Optional parameters are:

  • kwargs: keyword arguments passed to the client that communicates with the backend

Example:

workflow = dh.new_workflow(project="my-project",
                           name="my-workflow",
                           kind="kfp",
                           source={"source": "src/pipeline.py"}, 
                           handler="pipeline")

workflow.metadata.description = "My new description"

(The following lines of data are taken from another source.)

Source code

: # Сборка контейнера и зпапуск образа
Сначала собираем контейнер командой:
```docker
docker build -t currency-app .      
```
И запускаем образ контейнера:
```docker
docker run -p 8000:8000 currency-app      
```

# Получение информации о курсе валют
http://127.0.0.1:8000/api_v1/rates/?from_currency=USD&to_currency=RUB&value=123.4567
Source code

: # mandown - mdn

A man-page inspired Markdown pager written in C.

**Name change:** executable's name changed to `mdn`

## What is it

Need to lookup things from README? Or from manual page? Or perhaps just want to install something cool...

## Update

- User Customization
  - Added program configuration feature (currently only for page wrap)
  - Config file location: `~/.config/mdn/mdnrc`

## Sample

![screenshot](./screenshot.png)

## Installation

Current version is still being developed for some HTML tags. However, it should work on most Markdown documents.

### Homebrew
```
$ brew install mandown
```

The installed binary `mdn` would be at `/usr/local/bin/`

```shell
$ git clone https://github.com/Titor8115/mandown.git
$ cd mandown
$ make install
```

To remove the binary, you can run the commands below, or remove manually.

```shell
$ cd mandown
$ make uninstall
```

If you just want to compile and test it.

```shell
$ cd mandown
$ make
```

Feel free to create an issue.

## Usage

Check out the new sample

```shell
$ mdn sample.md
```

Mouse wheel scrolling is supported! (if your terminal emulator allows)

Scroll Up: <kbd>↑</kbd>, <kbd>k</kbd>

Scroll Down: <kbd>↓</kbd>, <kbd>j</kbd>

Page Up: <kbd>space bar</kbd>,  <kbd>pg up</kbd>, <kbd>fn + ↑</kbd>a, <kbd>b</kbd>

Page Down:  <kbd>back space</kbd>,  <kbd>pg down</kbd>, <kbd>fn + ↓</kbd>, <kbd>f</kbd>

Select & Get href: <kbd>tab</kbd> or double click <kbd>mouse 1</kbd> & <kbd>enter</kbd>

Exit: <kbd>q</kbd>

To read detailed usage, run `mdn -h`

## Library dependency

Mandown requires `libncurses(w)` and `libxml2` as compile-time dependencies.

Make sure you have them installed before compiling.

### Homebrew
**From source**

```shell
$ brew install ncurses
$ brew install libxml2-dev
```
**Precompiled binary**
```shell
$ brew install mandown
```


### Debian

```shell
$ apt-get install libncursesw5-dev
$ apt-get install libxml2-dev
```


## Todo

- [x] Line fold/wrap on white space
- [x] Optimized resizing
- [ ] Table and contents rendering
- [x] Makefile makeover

workflow = dh.update_workflow(workflow=workflow)

Delete

To delete a workflow you can use the delete_workflow() method.

Mandatory parameters are:

  • project: the project in which the workflow exists

Optional parameters are:

  • entity_name: to use the name of the workflow as identifier
  • entity_id: to use the uuid of the workflow as identifier
  • delete_all_versions: if True, all versions of the workflow will be deleted. Mutually exclusive with the entity_id parameter.
  • kwargs: keyword arguments passed to the client that communicates with the backend

Example:

dh.delete_workflow(project="my-project",
                   entity_id=workflow.id)

List

To list all workflows you can use the list_workflows() method.

Mandatory parameters are:

  • project: the project containing the workflows

Optional parameters are:

  • kwargs: keyword arguments passed to the client that communicates with the backend

Example:

workflows = dh.list_workflows(project="my-project")

Workflow object

The Workflow object is built using the new_workflow() method. There are several variations of the Workflow object based on the kind of the workflow. The SDK supports the following kinds:

  • kfp: represents a workflow implemented with thr Kbeflow Pipleines runtime.

For each different kind, the Workflow object has a different set of methods and different spec, status and metadata. All the Workflow kinds have a save() and an export() method to save and export the entity workflow into backend or locally as yaml.

To create a specific workflow, you must use the desired kind in the new_workflow() method.